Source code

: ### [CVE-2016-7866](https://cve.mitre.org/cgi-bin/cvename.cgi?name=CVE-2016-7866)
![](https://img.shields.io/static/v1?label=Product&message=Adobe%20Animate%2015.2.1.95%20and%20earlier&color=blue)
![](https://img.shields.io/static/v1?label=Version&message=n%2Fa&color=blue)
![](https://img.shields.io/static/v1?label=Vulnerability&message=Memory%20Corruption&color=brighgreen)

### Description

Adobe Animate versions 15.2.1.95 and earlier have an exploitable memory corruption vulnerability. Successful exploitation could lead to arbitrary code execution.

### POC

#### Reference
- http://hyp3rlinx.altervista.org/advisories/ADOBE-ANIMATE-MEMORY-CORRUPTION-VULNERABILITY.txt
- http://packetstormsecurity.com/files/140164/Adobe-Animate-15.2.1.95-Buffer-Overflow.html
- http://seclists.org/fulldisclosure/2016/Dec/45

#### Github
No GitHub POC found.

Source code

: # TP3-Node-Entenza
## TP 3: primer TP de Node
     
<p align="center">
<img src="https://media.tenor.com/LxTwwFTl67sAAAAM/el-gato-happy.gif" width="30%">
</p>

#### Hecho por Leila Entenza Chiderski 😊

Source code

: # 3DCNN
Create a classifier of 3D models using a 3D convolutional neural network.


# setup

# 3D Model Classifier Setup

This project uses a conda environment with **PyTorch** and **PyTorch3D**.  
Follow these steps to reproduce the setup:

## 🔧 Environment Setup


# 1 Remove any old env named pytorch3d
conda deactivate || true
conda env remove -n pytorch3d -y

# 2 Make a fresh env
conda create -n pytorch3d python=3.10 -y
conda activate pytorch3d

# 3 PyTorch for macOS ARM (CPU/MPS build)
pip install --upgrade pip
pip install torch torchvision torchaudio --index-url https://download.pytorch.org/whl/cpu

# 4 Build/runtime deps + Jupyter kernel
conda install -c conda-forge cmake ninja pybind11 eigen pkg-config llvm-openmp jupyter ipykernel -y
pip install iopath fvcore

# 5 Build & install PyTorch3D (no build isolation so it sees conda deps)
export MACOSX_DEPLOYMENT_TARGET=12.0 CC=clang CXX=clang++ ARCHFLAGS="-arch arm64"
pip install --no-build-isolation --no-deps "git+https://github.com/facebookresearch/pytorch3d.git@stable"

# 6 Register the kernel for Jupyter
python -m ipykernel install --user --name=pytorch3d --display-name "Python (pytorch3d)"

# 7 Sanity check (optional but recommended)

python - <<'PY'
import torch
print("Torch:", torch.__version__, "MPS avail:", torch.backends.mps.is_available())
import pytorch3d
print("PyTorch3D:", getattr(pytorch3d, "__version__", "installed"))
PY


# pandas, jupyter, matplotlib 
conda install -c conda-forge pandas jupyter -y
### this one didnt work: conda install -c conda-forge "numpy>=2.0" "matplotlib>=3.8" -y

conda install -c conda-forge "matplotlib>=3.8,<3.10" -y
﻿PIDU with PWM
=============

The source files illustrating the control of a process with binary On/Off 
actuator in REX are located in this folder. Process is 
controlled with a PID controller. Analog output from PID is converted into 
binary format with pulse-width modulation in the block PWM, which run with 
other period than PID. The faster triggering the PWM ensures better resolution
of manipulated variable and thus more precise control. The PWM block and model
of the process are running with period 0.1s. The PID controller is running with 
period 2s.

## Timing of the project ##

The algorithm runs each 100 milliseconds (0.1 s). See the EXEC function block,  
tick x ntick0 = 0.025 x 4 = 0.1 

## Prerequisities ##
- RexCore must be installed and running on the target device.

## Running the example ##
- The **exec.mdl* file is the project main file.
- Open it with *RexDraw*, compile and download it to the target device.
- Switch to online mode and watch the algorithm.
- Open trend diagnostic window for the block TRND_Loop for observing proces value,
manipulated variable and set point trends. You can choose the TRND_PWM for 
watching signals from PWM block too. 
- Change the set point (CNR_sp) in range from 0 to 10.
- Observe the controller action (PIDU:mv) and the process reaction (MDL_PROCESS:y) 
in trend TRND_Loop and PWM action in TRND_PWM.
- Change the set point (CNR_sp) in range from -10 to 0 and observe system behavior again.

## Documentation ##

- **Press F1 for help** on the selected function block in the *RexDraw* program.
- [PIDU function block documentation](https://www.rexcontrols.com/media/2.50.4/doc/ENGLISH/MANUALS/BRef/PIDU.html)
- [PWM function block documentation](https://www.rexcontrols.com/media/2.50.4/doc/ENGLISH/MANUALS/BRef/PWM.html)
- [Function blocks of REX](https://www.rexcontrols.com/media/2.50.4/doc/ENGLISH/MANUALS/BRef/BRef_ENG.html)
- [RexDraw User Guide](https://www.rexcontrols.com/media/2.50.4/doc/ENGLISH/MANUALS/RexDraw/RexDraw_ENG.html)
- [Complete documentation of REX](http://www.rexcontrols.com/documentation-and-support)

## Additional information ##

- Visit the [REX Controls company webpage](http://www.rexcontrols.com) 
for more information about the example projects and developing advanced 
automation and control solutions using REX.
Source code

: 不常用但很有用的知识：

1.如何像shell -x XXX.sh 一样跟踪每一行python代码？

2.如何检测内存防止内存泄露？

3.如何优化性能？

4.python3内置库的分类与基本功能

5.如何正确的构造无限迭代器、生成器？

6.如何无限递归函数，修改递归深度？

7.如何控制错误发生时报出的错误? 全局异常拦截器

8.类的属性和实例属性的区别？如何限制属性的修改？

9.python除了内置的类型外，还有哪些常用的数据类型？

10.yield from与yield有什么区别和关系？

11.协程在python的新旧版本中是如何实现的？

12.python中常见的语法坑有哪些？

* * * * * * *

**YOUR TASK:**
Write out each entry again, leaving every word as it is.

**RESULT BELOW:**
Source code

: ### [CVE-2016-7866](https://cve.mitre.org/cgi-bin/cvename.cgi?name=CVE-2016-7866)
![](https://img.shields.io/static/v1?label=Product&message=Adobe%20Animate%2015.2.1.95%20and%20earlier&color=blue)
![](https://img.shields.io/static/v1?label=Version&message=n%2Fa&color=blue)
![](https://img.shields.io/static/v1?label=Vulnerability&message=Memory%20Corruption&color=brighgreen)

### Description

Adobe Animate versions 15.2.1.95 and earlier have an exploitable memory corruption vulnerability. Successful exploitation could lead to arbitrary code execution.

### POC

#### Reference
- http://hyp3rlinx.altervista.org/advisories/ADOBE-ANIMATE-MEMORY-CORRUPTION-VULNERABILITY.txt
- http://packetstormsecurity.com/files/140164/Adobe-Animate-15.2.1.95-Buffer-Overflow.html
- http://seclists.org/fulldisclosure/2016/Dec/45

#### Github
No GitHub POC found.

Source code

: # TP3-Node-Entenza
## TP 3: primer TP de Node
     
<p align="center">
<img src="https://media.tenor.com/LxTwwFTl67sAAAAM/el-gato-happy.gif" width="30%">
</p>

#### Hecho por Leila Entenza Chiderski 😊

Source code

: # 3DCNN
Create a classifier of 3D models using a 3D convolutional neural network.


# setup

# 3D Model Classifier Setup

This project uses a conda environment with **PyTorch** and **PyTorch3D**.  
Follow these steps to reproduce the setup:

## 🔧 Environment Setup


# 1 Remove any old env named pytorch3d
conda deactivate || true
conda env remove -n pytorch3d -y

# 2 Make a fresh env
conda create -n pytorch3d python=3.10 -y
conda activate pytorch3d

# 3 PyTorch for macOS ARM (CPU/MPS build)
pip install --upgrade pip
pip install torch torchvision torchaudio --index-url https://download.pytorch.org/whl/cpu

# 4 Build/runtime deps + Jupyter kernel
conda install -c conda-forge cmake ninja pybind11 eigen pkg-config llvm-openmp jupyter ipykernel -y
pip install iopath fvcore

# 5 Build & install PyTorch3D (no build isolation so it sees conda deps)
export MACOSX_DEPLOYMENT_TARGET=12.0 CC=clang CXX=clang++ ARCHFLAGS="-arch arm64"
pip install --no-build-isolation --no-deps "git+https://github.com/facebookresearch/pytorch3d.git@stable"

# 6 Register the kernel for Jupyter
python -m ipykernel install --user --name=pytorch3d --display-name "Python (pytorch3d)"

# 7 Sanity check (optional but recommended)

python - <<'PY'
import torch
print("Torch:", torch.__version__, "MPS avail:", torch.backends.mps.is_available())
import pytorch3d
print("PyTorch3D:", getattr(pytorch3d, "__version__", "installed"))
PY


# pandas, jupyter, matplotlib 
conda install -c conda-forge pandas jupyter -y
### this one didnt work: conda install -c conda-forge "numpy>=2.0" "matplotlib>=3.8" -y

conda install -c conda-forge "matplotlib>=3.8,<3.10" -y
﻿PIDU with PWM
=============

The source files illustrating the control of a process with binary On/Off 
actuator in REX are located in this folder. Process is 
controlled with a PID controller. Analog output from PID is converted into 
binary format with pulse-width modulation in the block PWM, which run with 
other period than PID. The faster triggering the PWM ensures better resolution
of manipulated variable and thus more precise control. The PWM block and model
of the process are running with period 0.1s. The PID controller is running with 
period 2s.

## Timing of the project ##

The algorithm runs each 100 milliseconds (0.1 s). See the EXEC function block,  
tick x ntick0 = 0.025 x 4 = 0.1 

## Prerequisities ##
- RexCore must be installed and running on the target device.

## Running the example ##
- The **exec.mdl* file is the project main file.
- Open it with *RexDraw*, compile and download it to the target device.
- Switch to online mode and watch the algorithm.
- Open trend diagnostic window for the block TRND_Loop for observing proces value,
manipulated variable and set point trends. You can choose the TRND_PWM for 
watching signals from PWM block too. 
- Change the set point (CNR_sp) in range from 0 to 10.
- Observe the controller action (PIDU:mv) and the process reaction (MDL_PROCESS:y) 
in trend TRND_Loop and PWM action in TRND_PWM.
- Change the set point (CNR_sp) in range from -10 to 0 and observe system behavior again.

## Documentation ##

- **Press F1 for help** on the selected function block in the *RexDraw* program.
- [PIDU function block documentation](https://www.rexcontrols.com/media/2.50.4/doc/ENGLISH/MANUALS/BRef/PIDU.html)
- [PWM function block documentation](https://www.rexcontrols.com/media/2.50.4/doc/ENGLISH/MANUALS/BRef/PWM.html)
- [Function blocks of REX](https://www.rexcontrols.com/media/2.50.4/doc/ENGLISH/MANUALS/BRef/BRef_ENG.html)
- [RexDraw User Guide](https://www.rexcontrols.com/media/2.50.4/doc/ENGLISH/MANUALS/RexDraw/RexDraw_ENG.html)
- [Complete documentation of REX](http://www.rexcontrols.com/documentation-and-support)

## Additional information ##

- Visit the [REX Controls company webpage](http://www.rexcontrols.com) 
for more information about the example projects and developing advanced 
automation and control solutions using REX.
Source code

: 不常用但很有用的知识：

1.如何像shell -x XXX.sh 一样跟踪每一行python代码？

2.如何检测内存防止内存泄露？

3.如何优化性能？

4.python3内置库的分类与基本功能

5.如何正确的构造无限迭代器、生成器？

6.如何无限递归函数，修改递归深度？

7.如何控制错误发生时报出的错误? 全局异常拦截器

8.类的属性和实例属性的区别？如何限制属性的修改？

9.python除了内置的类型外，还有哪些常用的数据类型？

10.yield from与yield有什么区别和关系？

11.协程在python的新旧版本中是如何实现的？

12.python中常见的语法坑有哪些？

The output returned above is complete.